Revue Annales historiques de la Révolution française Mir@bel
Numéro no 381, juillet-septembre 2015
Titre du numéro Les conventionnels
Texte intégral en ligne Accessible sur l'internet
  • ‪ACTAPOL : un chantier de recherche sur les conventionnels‪ - Michel Biard, Philippe Bourdin, Hervé Leuwers p. 3-9 accès libre
  • Articles

    • ‪La Convention nationale au miroir des Archives Parlementaires‪ - Corinne Gomez-Le Chevanton, Françoise Brunel p. 11-29 accès libre avec résumé avec résumé en anglais
      Les auteures, éditrices des Archives Parlementaires (Première série), présentent l'histoire mouvementée de cette collection fondée il y a 150 ans. À l'heure de la numérisation des grands corpus documentaires, elles soulignent les « moments » très diversifiés de cette source construite par des éditeurs, d'abord bibliothécaires ou fonctionnaires de la Chambre des députés, puis historiens de la Révolution française, soucieux de dénombrement et de cohérence sérielle. Il s'agit aussi de montrer comment la « colonne vertébrale » de cette construction, le procès-verbal, est d'une fiabilité douteuse à partir du début de thermidor an II. L'analyse de la construction post-thermidorienne jusqu'au tournant de brumaire-frimaire an III, marqué par l'exceptionnalité de fait du procès du représentant Carrier, pose alors un vrai problème épistémologique, dans des constructions politiques orientées.
      ‪The authors, the editors of the Archives Parlementaires (Première série), describe the eventful history of this collection founded a hundred and fifty years ago. At a time of the digitalization of large documentary collections, the authors underscore the highly diversified « periods » of this source compiled by its editors, first by librarians and civil servants of the Chamber of Deputies, then by historians of the French Revolution, concerned as these were, by the uniformity of the series. ‪The authors show how the « colonne vertébrale » of this construction, the report, is of doubtful reliability beginning in Thermidor an II. ‪The analysis of this post-thermidorian construction until the turning point of the months of Brumaire and Frimaire an III marked by its exceptional nature because of the trial of the deputy Carrier, posed an essential epistemological problem in the political construction – unmistakenly partisan. ‪
    • ‪La naissance de la Montagne dans l'espace public : un mot au service des conventionnels du côté gauche ou de la République ? Octobre 1792-janvier 1793‪ - Alexandre Guermazi p. 31-53 accès libre avec résumé avec résumé en anglais
      Pour ceux qui s'en réclament, l'utilisation grandissante du mot « montagne » à partir du mois d'octobre 1792 révèle un projet d'organisation de l'espace public fondé sur la publicité des débats, la mise en réseau des députés et des citoyens, et la défense des principes liés à la résistance à l'oppression. Il est d'abord mobilisé par quelques conventionnels du côté gauche qui fréquentent le club des Jacobins afin de se démarquer de la ligne politique « brissotine », en particulier de l'opposition faite entre Paris et les départements. Introduisant le mot à la Convention pendant le procès du roi, ces mêmes conventionnels sont accusés de l'utiliser pour constituer une faction. Ils y répondent en multipliant les références sur leur hauteur de vue et sur la défense du peuple. Un transfert a lieu à partir du mois de novembre. Lorsque les sections parisiennes fraternisent avec les fédérés des départements présents dans la capitale, ils ne prononcent pas systématiquement le mot. Cependant, ils développent pleinement ses usages unificateurs qui s'incarnent dans les fêtes patriotiques successives du mois de janvier 1793. Ils affirment ensemble faire République, et rallient alors les conventionnels, toutes tendances confondues.

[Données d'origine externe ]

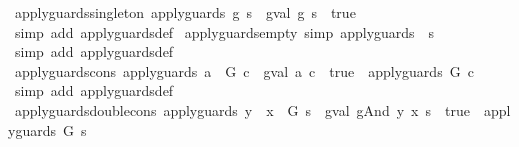 \begin{isabellebody}
\endisatagproof
{\isafoldproof}%
%
\isadelimproof
\isanewline
%
\endisadelimproof
\isanewline
{}\isamarkupfalse%
\ apply{\isacharunderscore}guards{\isacharunderscore}singleton{\isacharcolon}\ {\isachardoublequoteopen}{\isacharparenleft}apply{\isacharunderscore}guards\ {\isacharbrackleft}g{\isacharbrackright}\ s{\isacharparenright}\ {\isacharequal}\ {\isacharparenleft}gval\ g\ s\ {\isacharequal}\ true{\isacharparenright}{\isachardoublequoteclose}\isanewline
%
\isadelimproof
\ \ %
\endisadelimproof
%
\isatagproof
{}\isamarkupfalse%
\ {\isacharparenleft}simp\ add{\isacharcolon}\ apply{\isacharunderscore}guards{\isacharunderscore}def{\isacharparenright}%
\endisatagproof
{\isafoldproof}%
%
\isadelimproof
\isanewline
%
\endisadelimproof
\isanewline
{}\isamarkupfalse%
\ apply{\isacharunderscore}guards{\isacharunderscore}empty\ {\isacharbrackleft}simp{\isacharbrackright}{\isacharcolon}\ {\isachardoublequoteopen}apply{\isacharunderscore}guards\ {\isacharbrackleft}{\isacharbrackright}\ s{\isachardoublequoteclose}\isanewline
%
\isadelimproof
\ \ %
\endisadelimproof
%
\isatagproof
{}\isamarkupfalse%
\ {\isacharparenleft}simp\ add{\isacharcolon}\ apply{\isacharunderscore}guards{\isacharunderscore}def{\isacharparenright}%
\endisatagproof
{\isafoldproof}%
%
\isadelimproof
\isanewline
%
\endisadelimproof
\isanewline
{}\isamarkupfalse%
\ apply{\isacharunderscore}guards{\isacharunderscore}cons{\isacharcolon}\ {\isachardoublequoteopen}apply{\isacharunderscore}guards\ {\isacharparenleft}a\ {\isacharhash}\ G{\isacharparenright}\ c\ {\isacharequal}\ {\isacharparenleft}gval\ a\ c\ {\isacharequal}\ true\ {\isasymand}\ apply{\isacharunderscore}guards\ G\ c{\isacharparenright}{\isachardoublequoteclose}\isanewline
%
\isadelimproof
\ \ %
\endisadelimproof
%
\isatagproof
{}\isamarkupfalse%
\ {\isacharparenleft}simp\ add{\isacharcolon}\ apply{\isacharunderscore}guards{\isacharunderscore}def{\isacharparenright}%
\endisatagproof
{\isafoldproof}%
%
\isadelimproof
\isanewline
%
\endisadelimproof
\isanewline
{}\isamarkupfalse%
\ apply{\isacharunderscore}guards{\isacharunderscore}double{\isacharunderscore}cons{\isacharcolon}\ {\isachardoublequoteopen}apply{\isacharunderscore}guards\ {\isacharparenleft}y\ {\isacharhash}\ x\ {\isacharhash}\ G{\isacharparenright}\ s\ {\isacharequal}\ {\isacharparenleft}gval\ {\isacharparenleft}gAnd\ y\ x{\isacharparenright}\ s\ {\isacharequal}\ true\ {\isasymand}\ apply{\isacharunderscore}guards\ G\ s{\isacharparenright}{\isachardoublequoteclose}\isanewline

\end{isabellebody}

      ‪The increasing use of the word « mountain » or « montagne », beginning in October 1792, reveals a plan for the organization of public space based on the publicity of debates, the creation of networks among deputies and citizens, and the defense of principles linked to the resistance to oppression. ‪Such usage was first employed by some deputies on the Left who frequented the Jacobin club to differentiate the political line of the Brissotins, particularly the opposition between Paris and the departments. Introducing this term in the Convention during the trial of the King, these same deputies were accused of using it to constitute a faction. They responded by multiplying the references of their lofty point of view, and about their defense of the « People». A transfer took place from November onwards, when the Parisian sections fraternized with the fédérés from the departments then in the capital. Without pronouncing the word, systematically, they nonetheless clung to the practice by developing fully the unifying usages that emerged in the successive patriotic festivals on January 1793. Together, they affirmed the establishment of the Republic, and thus rallied the deputies of diverse political tendencies.
    • ‪Y a-t-il des mots des montagnards ? Le lexique et les choix politiques montagnards‪ - Marco Marin p. 55-76 accès libre avec résumé avec résumé en anglais
      Dans notre article, nous analysons le rapport entre les choix et actions politiques et le discours, en considérant le discours lui-même comme une action. Nous focalisons d'abord notre attention sur l'histoire des désignants politiques « Montagne », « Gironde » et « sans-culottes », qui nous paraissent relever d'un système complexe d'hétéro-désignation et d'auto-désignation. Une fois acceptés, ces mots sont employés par tous les acteurs politiques. Il en va de même, d'ailleurs, de certaines notions comme l'apologie de la « pauvreté » et de la « médiocrité », qui ne sont pas exclusivement le fait de la Montagne. Pour autant, cette dernière se distingue par l'usage de certaines expressions, comme le démontre son invitation à « républicaniser le commerce ».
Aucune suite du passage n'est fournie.